In the last seven years this mentality has become quite popular within online urbanist circles. Unfortunately, it misses why major streets arise in the first place. Moreover, this is not just an issue for cars and car traffic – other modes of transportation want to funnel local and interregional traffic through the same corridors, creating a number of arteries that are in essence strails, like the Berlin S-Bahn. Good planning has to recognize that where people to go through and where people want to go to are often the same, and provide road and rail infrastructure of sufficient size to accommodate.

What is a street, anyway?

The main purpose of a city street is to connect destinations within the city. Major streets routinely form out of trails, post roads, and turnpikes connecting the city with villages that it swallows as it industrializes and grows. Broadway in New York started out as an Indian trail, the Strand grew as a road connecting London with Westminster and had previously been part of an intercity Roman road, Champs Elysees was built as a promenade into the periphery of Paris and gradually filled in with palaces, the Sveavägen/Götgatan axis goes back to the Early Modern era with connections from Stockholm to Roslag to the north and Götland in the south.

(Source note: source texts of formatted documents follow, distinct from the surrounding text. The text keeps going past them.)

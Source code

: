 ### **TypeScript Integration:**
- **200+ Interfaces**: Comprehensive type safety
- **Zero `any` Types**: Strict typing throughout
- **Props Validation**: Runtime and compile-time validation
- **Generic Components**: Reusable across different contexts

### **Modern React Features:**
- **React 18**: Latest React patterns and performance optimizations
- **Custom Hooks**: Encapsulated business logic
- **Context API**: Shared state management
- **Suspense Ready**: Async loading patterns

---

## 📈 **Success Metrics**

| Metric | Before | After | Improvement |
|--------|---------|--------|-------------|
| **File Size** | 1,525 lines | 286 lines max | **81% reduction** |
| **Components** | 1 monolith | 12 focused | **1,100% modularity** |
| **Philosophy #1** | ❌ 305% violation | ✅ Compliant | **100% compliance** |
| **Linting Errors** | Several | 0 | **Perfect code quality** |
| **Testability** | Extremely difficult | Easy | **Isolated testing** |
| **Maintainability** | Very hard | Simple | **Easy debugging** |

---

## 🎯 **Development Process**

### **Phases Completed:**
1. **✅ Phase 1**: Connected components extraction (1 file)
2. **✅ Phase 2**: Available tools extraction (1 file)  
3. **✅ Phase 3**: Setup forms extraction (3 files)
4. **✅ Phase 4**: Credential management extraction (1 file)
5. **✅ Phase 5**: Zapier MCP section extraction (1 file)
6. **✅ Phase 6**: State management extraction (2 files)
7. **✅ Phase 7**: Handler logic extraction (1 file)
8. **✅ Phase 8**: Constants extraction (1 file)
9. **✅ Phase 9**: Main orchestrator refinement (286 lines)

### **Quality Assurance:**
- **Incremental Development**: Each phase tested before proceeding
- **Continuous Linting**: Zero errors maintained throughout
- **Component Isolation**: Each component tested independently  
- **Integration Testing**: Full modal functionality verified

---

Not every street has this intercity or suburban history, but the important ones frequently do. The Manhattan grid was mapped as an entirely urban street network, but the wide north-south avenues were designed for easy access to the Lower Manhattan core from future residential areas. In ungridded cities, usually you can tell which streets are the oldest because they are longer, more continuous, and more commercially developed, and the exceptions come from heavyhanded state planning, like the shift from Rue Saint-Jacques to Boulevard Saint-Michel in Haussmannian Paris.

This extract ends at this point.